** Stored items from a collection **
◆ ◆ ◆ ◆ ◆ ◆ ◆

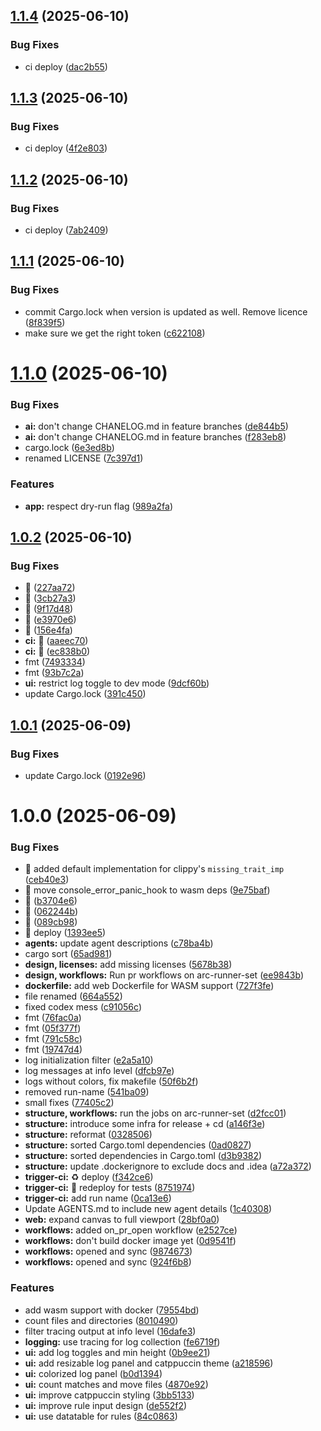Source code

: ## [1.1.4](https://github.com/webgrip/rust-regex-gui/compare/v1.1.3...v1.1.4) (2025-06-10)


### Bug Fixes

* ci deploy ([dac2b55](https://github.com/webgrip/rust-regex-gui/commit/dac2b55dbebf8b4c7a8573fa724a5d6d3c7725f7))

## [1.1.3](https://github.com/webgrip/rust-regex-gui/compare/v1.1.2...v1.1.3) (2025-06-10)


### Bug Fixes

* ci deploy ([4f2e803](https://github.com/webgrip/rust-regex-gui/commit/4f2e8038a7db7b006169a196ba6450a9fe0e0000))

## [1.1.2](https://github.com/webgrip/rust-regex-gui/compare/v1.1.1...v1.1.2) (2025-06-10)


### Bug Fixes

* ci deploy ([7ab2409](https://github.com/webgrip/rust-regex-gui/commit/7ab2409f6ef31923d488b6153fbe3e6cb2e0364e))

## [1.1.1](https://github.com/webgrip/rust-regex-gui/compare/v1.1.0...v1.1.1) (2025-06-10)


### Bug Fixes

* commit Cargo.lock when version is updated as well. Remove licence ([8f839f5](https://github.com/webgrip/rust-regex-gui/commit/8f839f5c03a6c7c5ab4e0bacdb7d54cbd9764207))
* make sure we get the right token ([c622108](https://github.com/webgrip/rust-regex-gui/commit/c622108461d2046e2fc3e6cec3b2f3a62e0fb520))

# [1.1.0](https://github.com/webgrip/rust-regex-gui/compare/v1.0.2...v1.1.0) (2025-06-10)


### Bug Fixes

* **ai:** don't change CHANELOG.md in feature branches ([de844b5](https://github.com/webgrip/rust-regex-gui/commit/de844b55b7755b29c9189fc194c4103e6456a7f1))
* **ai:** don't change CHANELOG.md in feature branches ([f283eb8](https://github.com/webgrip/rust-regex-gui/commit/f283eb8263eda1b8026e381148795b58c1a1b713))
* cargo.lock ([6e3ed8b](https://github.com/webgrip/rust-regex-gui/commit/6e3ed8bbe3d1f875ed4bc3ddffb11ae8bc60efdb))
* renamed LICENSE ([7c397d1](https://github.com/webgrip/rust-regex-gui/commit/7c397d13411e211dbb74d0414692f77f21908988))


### Features

* **app:** respect dry-run flag ([989a2fa](https://github.com/webgrip/rust-regex-gui/commit/989a2fa757cbb955c571e205881f525c772b6f5c))

## [1.0.2](https://github.com/webgrip/rust-regex-gui/compare/v1.0.1...v1.0.2) (2025-06-10)


### Bug Fixes

* :rocket: ([227aa72](https://github.com/webgrip/rust-regex-gui/commit/227aa722c0fd2894defa822127821ee405b969d3))
* :rocket: ([3cb27a3](https://github.com/webgrip/rust-regex-gui/commit/3cb27a3025d33b19af428d37e4daae5e063c0022))
* :rocket: ([9f17d48](https://github.com/webgrip/rust-regex-gui/commit/9f17d48c4ae80edecce4028ef6c57c6ac8f2be6a))
* :rocket: ([e3970e6](https://github.com/webgrip/rust-regex-gui/commit/e3970e6bd48ba890766ab7702bba27b132a6e01d))
* :rocket: ([156e4fa](https://github.com/webgrip/rust-regex-gui/commit/156e4fa53856d5577b21e83aba5bdd90d16589f7))
* **ci:** :rocket: ([aaeec70](https://github.com/webgrip/rust-regex-gui/commit/aaeec706d3c21a529924520c76e716d25d5cd3c5))
* **ci:** :rocket: ([ec838b0](https://github.com/webgrip/rust-regex-gui/commit/ec838b05ea8c6f556d3fead1405128d4e7bdbabc))
* fmt ([7493334](https://github.com/webgrip/rust-regex-gui/commit/7493334827c78c66e055b7a40b94ca0a1a8239b3))
* fmt ([93b7c2a](https://github.com/webgrip/rust-regex-gui/commit/93b7c2a60545ecbdf1e9a806b7986a4fe3a27a22))
* **ui:** restrict log toggle to dev mode ([9dcf60b](https://github.com/webgrip/rust-regex-gui/commit/9dcf60ba6ec9102c884bd7839ad46d0426d518b3))
* update Cargo.lock ([391c450](https://github.com/webgrip/rust-regex-gui/commit/391c450b45dbe617691ac0800606968a16b2370b))

## [1.0.1](https://github.com/webgrip/rust-regex-gui/compare/v1.0.0...v1.0.1) (2025-06-09)


### Bug Fixes

* update Cargo.lock ([0192e96](https://github.com/webgrip/rust-regex-gui/commit/0192e96e2bb5a2fe3b35ce0a73872d88c16eb389))

# 1.0.0 (2025-06-09)


### Bug Fixes

* :bug: added default implementation for clippy's `missing_trait_imp` ([ceb40e3](https://github.com/webgrip/rust-regex-gui/commit/ceb40e3f8c727061ef9218e752b3061012ff3ee9))
* :bug: move console_error_panic_hook to wasm deps ([9e75baf](https://github.com/webgrip/rust-regex-gui/commit/9e75baf7f22769f863c16a0d150cc826529ba094))
* :rocket: ([b3704e6](https://github.com/webgrip/rust-regex-gui/commit/b3704e626830dad7be0646aba0e0e6cf319d20fb))
* :rocket: ([062244b](https://github.com/webgrip/rust-regex-gui/commit/062244bfdf24738be346b9c7dbdd961a93c790b2))
* :rocket: ([089cb98](https://github.com/webgrip/rust-regex-gui/commit/089cb98e3f52d48d9a5e2319dbe6a3bdedbc7755))
* :rocket: deploy ([1393ee5](https://github.com/webgrip/rust-regex-gui/commit/1393ee515e8acc01d99acfee3f1decdfcc41f908))
* **agents:** update agent descriptions ([c78ba4b](https://github.com/webgrip/rust-regex-gui/commit/c78ba4baffa7701f94469895254f877c32f6db50))
* cargo sort ([65ad981](https://github.com/webgrip/rust-regex-gui/commit/65ad981c8ace751f3b8a7c2ff20cf9004e06593a))
* **design, licenses:** add missing licenses ([5678b38](https://github.com/webgrip/rust-regex-gui/commit/5678b38d4da8e8cb49f80052254da281cb068de4))
* **design, workflows:** Run pr workflows on arc-runner-set ([ee9843b](https://github.com/webgrip/rust-regex-gui/commit/ee9843b4dcc05ef92b772d45e870653041f77f02))
* **dockerfile:** add web Dockerfile for WASM support ([727f3fe](https://github.com/webgrip/rust-regex-gui/commit/727f3fe9df8eeeadc2692a2f3ed1da5f7adc902b))
* file renamed ([664a552](https://github.com/webgrip/rust-regex-gui/commit/664a552f165659179bf8f07228364a0e29627784))
* fixed codex mess ([c91056c](https://github.com/webgrip/rust-regex-gui/commit/c91056c7a2312c88beeb0af4af2080ce7766c39c))
* fmt ([76fac0a](https://github.com/webgrip/rust-regex-gui/commit/76fac0ae13744bd84d3e7f4db9a0d168cec30811))
* fmt ([05f377f](https://github.com/webgrip/rust-regex-gui/commit/05f377f86d5ad3e8fe8fd0846ef543b20ea62f56))
* fmt ([791c58c](https://github.com/webgrip/rust-regex-gui/commit/791c58c81e7856744eb704bceb88d4187058d657))
* fmt ([19747d4](https://github.com/webgrip/rust-regex-gui/commit/19747d405eed08966da1149b9c8b71c89e7b5739))
* log initialization filter ([e2a5a10](https://github.com/webgrip/rust-regex-gui/commit/e2a5a10251c8583f1b38aa952c5b5056486f96da))
* log messages at info level ([dfcb97e](https://github.com/webgrip/rust-regex-gui/commit/dfcb97e6111168676204823405879b2162e5086f))
* logs without colors, fix makefile ([50f6b2f](https://github.com/webgrip/rust-regex-gui/commit/50f6b2f2ba51eb9962bd18dc3386d9697d860188))
* removed run-name ([541ba09](https://github.com/webgrip/rust-regex-gui/commit/541ba0915250d4105ded4e99e1960408e39519f2))
* small fixes ([77405c2](https://github.com/webgrip/rust-regex-gui/commit/77405c2405fda3caac55c471410d90715b3d6c75))
* **structure, workflows:** run the jobs on arc-runner-set ([d2fcc01](https://github.com/webgrip/rust-regex-gui/commit/d2fcc01d8257d4b7f7fced76e6cf7f3a1eac8001))
* **structure:** introduce some infra for release + cd ([a146f3e](https://github.com/webgrip/rust-regex-gui/commit/a146f3e1659f0c06917a531748ea443ecf5d02db))
* **structure:** reformat ([0328506](https://github.com/webgrip/rust-regex-gui/commit/032850608eca23eebb81d3bdce4d182e1b9411b2))
* **structure:** sorted Cargo.toml dependencies ([0ad0827](https://github.com/webgrip/rust-regex-gui/commit/0ad0827907861f11033226e299ca4ef959f7b5f6))
* **structure:** sorted dependencies in Cargo.toml ([d3b9382](https://github.com/webgrip/rust-regex-gui/commit/d3b9382c3dff4c145ef745d473323aa0e0e590c4))
* **structure:** update .dockerignore to exclude docs and .idea ([a72a372](https://github.com/webgrip/rust-regex-gui/commit/a72a3720bef5953af9789edf227e5d8467d25f48))
* **trigger-ci:** :recycle: deploy ([f342ce6](https://github.com/webgrip/rust-regex-gui/commit/f342ce670103ccca3865f492b14c073b739566b5))
* **trigger-ci:** :rocket: redeploy for tests ([8751974](https://github.com/webgrip/rust-regex-gui/commit/875197457bc965586c07e41ea60d12928bab0784))
* **trigger-ci:** add run name ([0ca13e6](https://github.com/webgrip/rust-regex-gui/commit/0ca13e698996dedea95377c6cc73b9af00de5292))
* Update AGENTS.md to include new agent details ([1c40308](https://github.com/webgrip/rust-regex-gui/commit/1c40308c0445e8edbc17501421c31b7bb314bdd4))
* **web:** expand canvas to full viewport ([28bf0a0](https://github.com/webgrip/rust-regex-gui/commit/28bf0a0ceae9a32c64012f9444109c0205f1a2fc))
* **workflows:** added on_pr_open workflow ([e2527ce](https://github.com/webgrip/rust-regex-gui/commit/e2527cef36f3122882c8edc924428c26d7927af3))
* **workflows:** don't build docker image yet ([0d9541f](https://github.com/webgrip/rust-regex-gui/commit/0d9541f5fdf1972a6a472f2d73821a060659e304))
* **workflows:** opened and sync ([9874673](https://github.com/webgrip/rust-regex-gui/commit/987467332ffb090ebdcbba59a53f88f053b5d7f5))
* **workflows:** opened and sync ([924f6b8](https://github.com/webgrip/rust-regex-gui/commit/924f6b813a6fa7113e9ef2aeece2077f9b9f0d46))


### Features

* add wasm support with docker ([79554bd](https://github.com/webgrip/rust-regex-gui/commit/79554bd12da5f6861194a53faf2cc0db95e7a271))
* count files and directories ([8010490](https://github.com/webgrip/rust-regex-gui/commit/801049057e7bf2e216a8303f63ff27874551038a))
* filter tracing output at info level ([16dafe3](https://github.com/webgrip/rust-regex-gui/commit/16dafe3775ad1c8001c55fac223b9b7bd7a22a27))
* **logging:** use tracing for log collection ([fe6719f](https://github.com/webgrip/rust-regex-gui/commit/fe6719fdcdece3c90f0811ef53e05af6ed9c4420))
* **ui:** add log toggles and min height ([0b9ee21](https://github.com/webgrip/rust-regex-gui/commit/0b9ee2184d3938eaea3c4e70bd32820be61f66c1))
* **ui:** add resizable log panel and catppuccin theme ([a218596](https://github.com/webgrip/rust-regex-gui/commit/a218596e59f9a0d676e20a442d58cbfbba5d92bf))
* **ui:** colorized log panel ([b0d1394](https://github.com/webgrip/rust-regex-gui/commit/b0d139461d183bdce5a08e11d89be4cd3f27e0e0))
* **ui:** count matches and move files ([4870e92](https://github.com/webgrip/rust-regex-gui/commit/4870e92dd2d1fb67ca8a074317da0c0da24838d3))
* **ui:** improve catppuccin styling ([3bb5133](https://github.com/webgrip/rust-regex-gui/commit/3bb5133b89b8531ee8d867cae747a791a1d4bd65))
* **ui:** improve rule input design ([de552f2](https://github.com/webgrip/rust-regex-gui/commit/de552f2452752abd37ec289c3cda7cc34780c7c8))
* **ui:** use datatable for rules ([84c0863](https://github.com/webgrip/rust-regex-gui/commit/84c0863ad586f822b0de195fa0aa3ae2ac5f0660))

◆ ◆ ◆ ◆ ◆ ◆ ◆

** Work instructions **
Count up the lines in the preceding data that include the word "tracing"; respond with the number only.

** Answer to this task **
2